Planet A Ventures
- Type: Private
- Industry: Venture capital
- Founded: 2020; 6 years ago in Germany
- Founders: Nick de la Forge Fridtjof Detzner Lena Thiede Tobias Seikel Christian Schad Christoph Gras
- Headquarters: Berlin, Germany
- Products: Venture capital fund (€160 million Fund I)

= Planet A =

Planet A is a German venture capital firm based in Berlin that invests in early-stage European deep-tech companies.

The firm focuses on areas such as neo manufacturing, energy, resource mastery and critical infrastructure. It has described itself as the first European venture capital fund to make a scientific impact assessment a required part of every investment decision.

== History ==
Planet A was founded in 2020 by a group of entrepreneurs, investors and environmental experts. The five founding partners were Nick de la Forge, Fridtjof Detzner, Lena Thiede, Tobias Seikel and Christian Schad. Christoph Gras joined later as the firm’s General Partner.

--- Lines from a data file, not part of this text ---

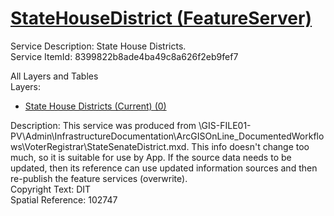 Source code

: # [StateHouseDistrict (FeatureServer)](https://services1.arcgis.com/k3vhq11XkBNeeOfM/ArcGIS/rest/services/StateHouseDistrict/FeatureServer)  

Service Description: State House Districts.  
Service ItemId: 8399822b8ade4ba49c8a626f2eb9fef7  

All Layers and Tables  
Layers:  
* [State House Districts (Current) (0)](https://services1.arcgis.com/k3vhq11XkBNeeOfM/ArcGIS/rest/services/StateHouseDistrict/FeatureServer/0)  

Description: This service was produced from \\GIS-FILE01-PV\Admin\InfrastructureDocumentation\ArcGISOnLine\_DocumentedWorkflows\VoterRegistrar\StateSenateDistrict.mxd. This info doesn't change too much, so it is suitable for use by App. If the source data needs to be updated, then its reference can use updated information sources and then re-publish the feature services (overwrite).  
Copyright Text: DIT  
Spatial Reference: 102747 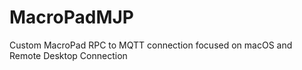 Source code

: # MacroPadMJP
Custom MacroPad RPC to MQTT connection focused on macOS and Remote Desktop Connection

On 8 February 2023, the firm closed its first fund at €160 million, above its original target of €100 million. Investors in the fund included the carmaker BMW, the German development bank KfW Capital, multinational financial services Allianz, the retailer REWE, and the Danish state investment fund EIFO. Several entrepreneurs also invested, including Rolf Schrömgens of Trivago, Maximilian Backhaus of HelloFresh, and Rubin Ritter of Zalando. At the time of the fund's close, Planet A had already made 14 investments. In 2023, founding partner Fridtjof Detzner was named Investor of the Year at the German Startup Awards.

By late 2025, partners at Planet A had become commentators on the state of European climate investing.

== Investment approach ==
Planet A is the first European venture capital firm to operate an in-house science team. Before investing, the team carries out impact assessments such as life-cycle assessments, a method that measures the environmental effects of a product or technology across its entire life, from raw materials and supply chains through to disposal. The firm spends roughly 100–200 hours on this analysis for each prospective investment and publishes the resulting assessments publicly. It invests only in companies that can demonstrate a significant, measurable positive impact in at least one of its four focus areas.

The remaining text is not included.